Но в курьеры никто из белоэмигрантов не пошел. Сидят по барам. Сергей читает завтра серию лекций по философии. Лекции без билетов – за донаты. Ходят многие. Я уже не успеваю. Я тут проездом.
А вот Димка, мой товарищ, мы с ним учились когда-то вместе в киношколе у этого самого Наумова, который поставил «Бег», и вместе от него бегом сбежали. К режиссеру, который был не лучше, но хоть моложе. Чуть меньше профанации. У второго мастера в нашей мастерской была крутая белая борода, и он был типажный.
Артистам и неартистам, в кино и вне кино – очень важен типаж. А этот с белой бородой был очень похож на режиссера. Мы живем в мире, где правдоподобие сильней правды. В общем, мы купились на хипповскую бороду.
Наумов был к тому моменту уже слишком стар и в течение всего дня травил киношные байки, даже не пытаясь делать вид, что будет учить студентов мастерству. У меня тогда сложилось впечатление (скорее всего, несправедливое), что «Бег» – покойного Алова творение. В общем, от Наумова мы оба сбежали.
Дима был самым ярким, подающим надежды мальчиком из нашей мастерской. Я не видела Диму десять лет. Через десять не узнала.
Он не пошел вверх. Такое бывает. Он остался на месте. Он резко состарился.
Теперь Дима в Ереване. Меня роднит с ним фиговый взгляд на жизнь, переводческое прошлое, профессиональный интерес к языку. Он чудной и чудный, аутичный, тонкий, со вкусом, потерявшийся, сильно пьющий, образованный, свой и не свой. И жалко, и симпатичен, и неуютно с ним. И он релокант. Это предсказуемо.
И ностальгирует. Это неожиданно.
Такие настроения опасны. Берегитесь затосковать во время скитаний!
Диме нравится только один вид из окна и только в одно время суток, самой темной, но не самой глубокой ночью и резко вправо и вбок, потому что проспект Комитаса, на пересечении с которым он живет, напоминает ему Ленинский проспект. Вот ты даешь, Димка. Комитас – один из двух самых больших ереванских проспектов. Саят Нова разве только побольше. Армяне считают, что великий армянский композитор Комитас придумал музыку. То ли до XIX века музыка не существовала, то ли это метафора, то ли имеется в виду какой-то жанр современной армянской музыки, но формулировка звучит именно так: Комитас изобрел музыку.
Чтобы увидеть из окна то, что Диме все-таки нравится в этом чужом ему городе: вид большого города – надо дождаться часа ночи, выйти на балкон и вытянуть голову сильно вправо. Он так и делает ночами. Чем не Хлудов в финале фильма.

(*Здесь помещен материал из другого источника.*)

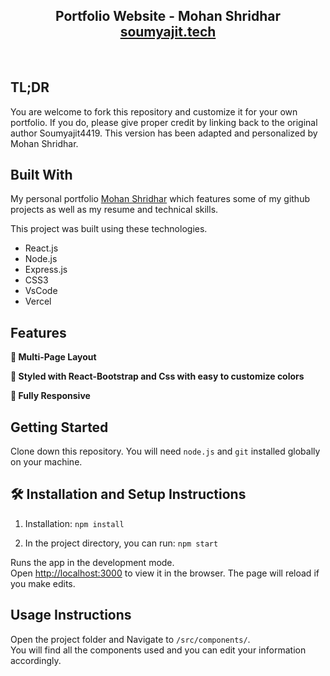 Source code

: <h2 align="center">
  Portfolio Website - Mohan Shridhar<br/>
  <a href="https://Mohan.vercel.app/" target="_blank">soumyajit.tech</a>
</h2>

<br/>

## TL;DR

You are welcome to fork this repository and customize it for your own portfolio. If you do, please give proper credit by linking back to the original author Soumyajit4419.
This version has been adapted and personalized by Mohan Shridhar.

## Built With

My personal portfolio <a href="https://Mohan.vercel.app/" target="_blank">Mohan Shridhar</a> which features some of my github projects as well as my resume and technical skills.<br/>

This project was built using these technologies.

- React.js
- Node.js
- Express.js
- CSS3
- VsCode
- Vercel

## Features

**📖 Multi-Page Layout**

**🎨 Styled with React-Bootstrap and Css with easy to customize colors**

**📱 Fully Responsive**

## Getting Started

Clone down this repository. You will need `node.js` and `git` installed globally on your machine.

## 🛠 Installation and Setup Instructions

1. Installation: `npm install`

2. In the project directory, you can run: `npm start`

Runs the app in the development mode.\
Open [http://localhost:3000](http://localhost:3000) to view it in the browser.
The page will reload if you make edits.

## Usage Instructions

Open the project folder and Navigate to `/src/components/`. <br/>
You will find all the components used and you can edit your information accordingly.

Мы бегом бежим куда-то далеко-далеко, я едва успеваю за ним, оказывается, мы бежим в популярный бар под названием «Достоевский». Трубы горят. Почему из фирменных напитков там только кир под названием «Боярский». Ну и набор…
По дороге Дима объясняет все, что успеет объяснить и на чем может сосредоточиться.
– Ночью светится много-много окон домов до горизонта, и этот вид на высокие дома до самого горизонта мне знаком. Только так в ночи Ереван похож на большой город. Провинцию я не люблю. Не привык. Чем старше – тем больше любишь что-то привычное. Я всегда жил в Москве на Соколе. На третьем этаже дома с трехметровыми потолками. Сейчас живу на седьмом, этот вид равняется нашему третьему.
Разговор на бегу – метафора нашей жизни и нашего взаимодействия. И нашего неуспешного контакта. Наверное, я многое не поняла.
Наверное, для релоканта слишком много всего нового и подвижного – хоть взглядом надо зацепиться за что-то привычное. Отсюда ностальгия.
Те русские эмигранты теряли свою идентичность, теряли русскость. Их рубили под корень. На их глазах страна, которую они любили и с которой себя считали тождественными, была уничтожена, «слиняла в три дня». Им оставалось только стреляться. Или стреляться не буквально – возвращаться в СССР, как сделал реальный Хлудов, безумный генерал Слащев.
Релоканты на тех бежавших не похожи. Сейчас все не так. Хотя бы из-за интернета связь с родиной никуда не делась. Связь с родиной осталась. Им легче. Да и время больших трагедий прошло. Все мельче, проще, быстрей забывается. По большому счету, нынешняя пьеса называется не «Бег», а «На бегу».
Автор выражает личное мнение, которое может не совпадать с позицией редакции.